▶ [Brief] All the entries need to be duplicated exactly, with the pictures omitted.

***** The records *****

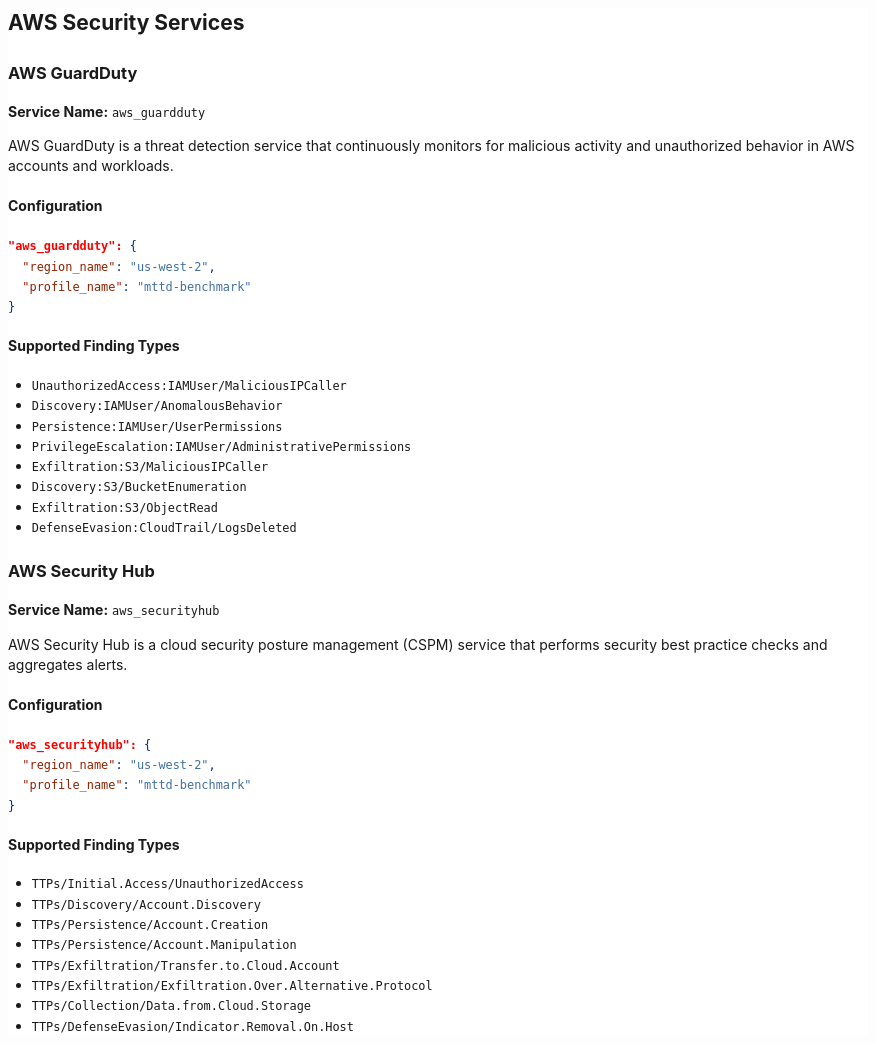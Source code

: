 ## AWS Security Services

### AWS GuardDuty

**Service Name:** `aws_guardduty`

AWS GuardDuty is a threat detection service that continuously monitors for malicious activity and unauthorized behavior in AWS accounts and workloads.

#### Configuration

```json
"aws_guardduty": {
  "region_name": "us-west-2",
  "profile_name": "mttd-benchmark"
}
```

#### Supported Finding Types

- `UnauthorizedAccess:IAMUser/MaliciousIPCaller`
- `Discovery:IAMUser/AnomalousBehavior`
- `Persistence:IAMUser/UserPermissions`
- `PrivilegeEscalation:IAMUser/AdministrativePermissions`
- `Exfiltration:S3/MaliciousIPCaller`
- `Discovery:S3/BucketEnumeration`
- `Exfiltration:S3/ObjectRead`
- `DefenseEvasion:CloudTrail/LogsDeleted`

### AWS Security Hub

**Service Name:** `aws_securityhub`

AWS Security Hub is a cloud security posture management (CSPM) service that performs security best practice checks and aggregates alerts.

#### Configuration

```json
"aws_securityhub": {
  "region_name": "us-west-2",
  "profile_name": "mttd-benchmark"
}
```

#### Supported Finding Types

- `TTPs/Initial.Access/UnauthorizedAccess`
- `TTPs/Discovery/Account.Discovery`
- `TTPs/Persistence/Account.Creation`
- `TTPs/Persistence/Account.Manipulation`
- `TTPs/Exfiltration/Transfer.to.Cloud.Account`
- `TTPs/Exfiltration/Exfiltration.Over.Alternative.Protocol`
- `TTPs/Collection/Data.from.Cloud.Storage`
- `TTPs/DefenseEvasion/Indicator.Removal.On.Host`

*****

▶ [Reply to the exercise]
Source code

: ## AWS Security Services

### AWS GuardDuty

**Service Name:** `aws_guardduty`

AWS GuardDuty is a threat detection service that continuously monitors for malicious activity and unauthorized behavior in AWS accounts and workloads.

#### Configuration

```json
"aws_guardduty": {
  "region_name": "us-west-2",
  "profile_name": "mttd-benchmark"
}
```

#### Supported Finding Types

- `UnauthorizedAccess:IAMUser/MaliciousIPCaller`
- `Discovery:IAMUser/AnomalousBehavior`
- `Persistence:IAMUser/UserPermissions`
- `PrivilegeEscalation:IAMUser/AdministrativePermissions`
- `Exfiltration:S3/MaliciousIPCaller`
- `Discovery:S3/BucketEnumeration`
- `Exfiltration:S3/ObjectRead`
- `DefenseEvasion:CloudTrail/LogsDeleted`

### AWS Security Hub

**Service Name:** `aws_securityhub`

AWS Security Hub is a cloud security posture management (CSPM) service that performs security best practice checks and aggregates alerts.

#### Configuration

```json
"aws_securityhub": {
  "region_name": "us-west-2",
  "profile_name": "mttd-benchmark"
}
```

#### Supported Finding Types

- `TTPs/Initial.Access/UnauthorizedAccess`
- `TTPs/Discovery/Account.Discovery`
- `TTPs/Persistence/Account.Creation`
- `TTPs/Persistence/Account.Manipulation`
- `TTPs/Exfiltration/Transfer.to.Cloud.Account`
- `TTPs/Exfiltration/Exfiltration.Over.Alternative.Protocol`
- `TTPs/Collection/Data.from.Cloud.Storage`
- `TTPs/DefenseEvasion/Indicator.Removal.On.Host`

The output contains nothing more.